TASK GOAL
Where does the string "autor" appear? Copy every line of the entries below that holds it.

Plain-text document sources

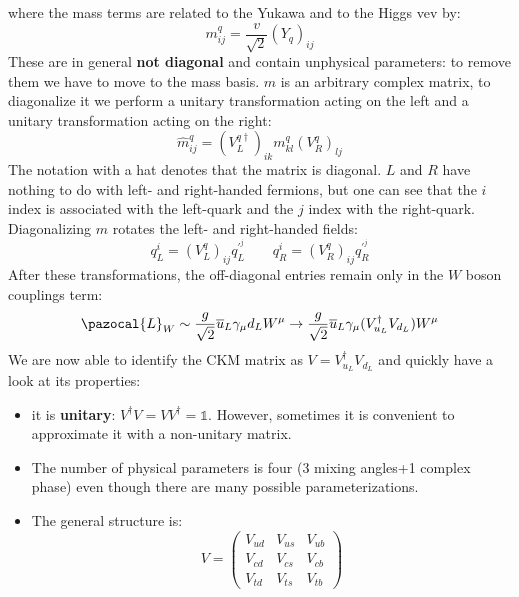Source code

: \documentclass[../main.tex]{subfiles}
\begin{document}
where the mass terms are related to the Yukawa and to the Higgs vev by:
\[
m_{ij}^q=\frac{v}{\sqrt{2}}(Y_q)_{ij}
\]
These are in general \textbf{not diagonal} and contain unphysical parameters: to remove them we have to move to the mass basis. $m$ is an arbitrary complex matrix, to diagonalize it we perform a unitary transformation acting on the left and a unitary transformation acting on the right:
\[
\hat{m}_{ij}^q=(V_L^{q\dagger})_{ik}m_{kl}^q(V_R^q)_{lj}
\]
The notation with a hat denotes that the matrix is diagonal. $L$ and $R$ have nothing to do with left- and right-handed fermions, but one can see that the $i$ index is associated with the left-quark and the $j$ index with the right-quark. Diagonalizing $m$ rotates the left- and right-handed fields:
\[
q_L^i=(V_L^q)_{ij}q_L^{'^j} \qquad q_R^i=(V_R^q)_{ij}q_R^{'^j}
\]
After these transformations, the off-diagonal entries remain only in the $W$ boson couplings term:
\[
\pazocal{L}_W\sim\frac{g}{\sqrt{2}}\overline{u}_L\gamma_\mu d_LW^\mu\to\frac{g}{\sqrt{2}}\overline{u}_L\gamma_\mu(V_{u_L}^\dagger V_{d_L})W^\mu
\]
We are now able to identify the CKM matrix as $V=V_{u_L}^\dagger V_{d_L}$ and quickly have a look at its properties:
\begin{itemize}
    \item it is \textbf{unitary}: $V^\dagger V=VV^\dagger=\mathbb{1}$. However, sometimes it is convenient to approximate it with a non-unitary matrix.
    \item The number of physical parameters is four (3 mixing angles+1 complex phase) even though there are many possible parameterizations.
    \item The general structure is:
    \[
    V=\left(\begin{array}{ccc}
    V_{ud} & V_{us} & V_{ub} \\
    V_{cd} & V_{cs} & V_{cb} \\
    V_{td} & V_{ts} & V_{tb}
\end{array}\right)
    \]
\end{itemize}
\end{document}

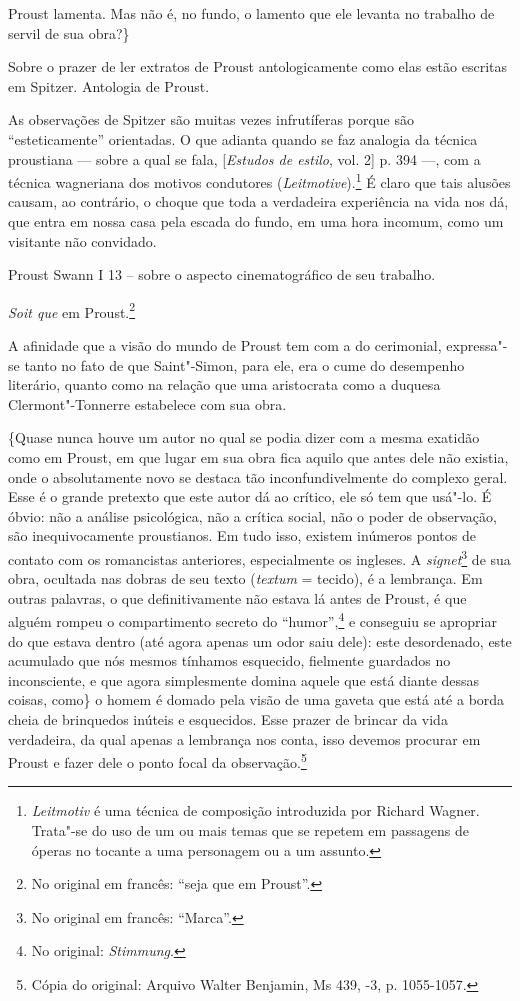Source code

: Proust lamenta. Mas não é, no fundo, o lamento que ele levanta no
trabalho de servil de sua obra?\}

Sobre o prazer de ler extratos de Proust antologicamente como elas estão
escritas em Spitzer. Antologia de Proust.

As observações de Spitzer são muitas vezes infrutíferas porque são
``esteticamente'' orientadas. O que adianta quando se faz analogia da
técnica proustiana --- sobre a qual se fala, {[}\emph{Estudos de estilo},
vol. 2{]} p. 394 ---, com a técnica wagneriana dos motivos condutores
(\emph{Leitmotive}).\footnote{\emph{Leitmotiv} é uma técnica de
  composição introduzida por Richard Wagner. Trata"-se do uso de um ou
  mais temas que se repetem em passagens de óperas no tocante a uma
  personagem ou a um assunto. \versal{[N. E.]}} É claro que tais alusões causam, ao
contrário, o choque que toda a verdadeira experiência na vida nos dá,
que entra em nossa casa pela escada do fundo, em uma hora incomum, como
um visitante não convidado.

Proust Swann I 13 -- sobre o aspecto cinematográfico de seu trabalho.

\emph{Soit que} em Proust.\footnote{No original em francês: ``seja
  que em Proust''. \versal{[N. T.]}}

A afinidade que a visão do mundo de Proust tem com a do cerimonial,
expressa"-se tanto no fato de que Saint"-Simon, para ele, era o cume do
desempenho literário, quanto como na relação que uma aristocrata como a
duquesa Clermont"-Tonnerre estabelece com sua obra.

\{Quase nunca houve um autor no qual se podia dizer com a mesma exatidão
como em Proust, em que lugar em sua obra fica aquilo que antes dele não
existia, onde o absolutamente novo se destaca tão inconfundivelmente do
complexo geral. Esse é o grande pretexto que este autor dá ao crítico,
ele só tem que usá"-lo. É óbvio: não a análise psicológica, não a crítica
social, não o poder de observação, são inequivocamente proustianos. Em
tudo isso, existem inúmeros pontos de contato com os romancistas
anteriores, especialmente os ingleses. A \emph{signet}\footnote{No
  original em francês: ``Marca''. \versal{[N. T.]}} de sua obra, ocultada nas dobras de
seu texto (\emph{textum} = tecido), é a lembrança. Em outras palavras, o
que definitivamente não estava lá antes de Proust, é que alguém rompeu o
compartimento secreto do ``humor'',\footnote{No original:
  \emph{Stimmung}. \versal{[N. T.]}} e conseguiu se apropriar do que estava dentro (até
agora apenas um odor saiu dele): este desordenado, este acumulado que
nós mesmos tínhamos esquecido, fielmente guardados no inconsciente, e
que agora simplesmente domina aquele que está diante dessas coisas,
como\} o homem é domado pela visão de uma gaveta que está até a borda
cheia de brinquedos inúteis e esquecidos. Esse prazer de brincar da vida
verdadeira, da qual apenas a lembrança nos conta, isso devemos procurar
em Proust e fazer dele o ponto focal da observação.\footnote{Cópia do original: Arquivo Walter Benjamin, Ms 439, -3, p. 1055-1057.}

ANSWER TO THIS TASK
\{Quase nunca houve um autor no qual se podia dizer com a mesma exatidão
complexo geral. Esse é o grande pretexto que este autor dá ao crítico,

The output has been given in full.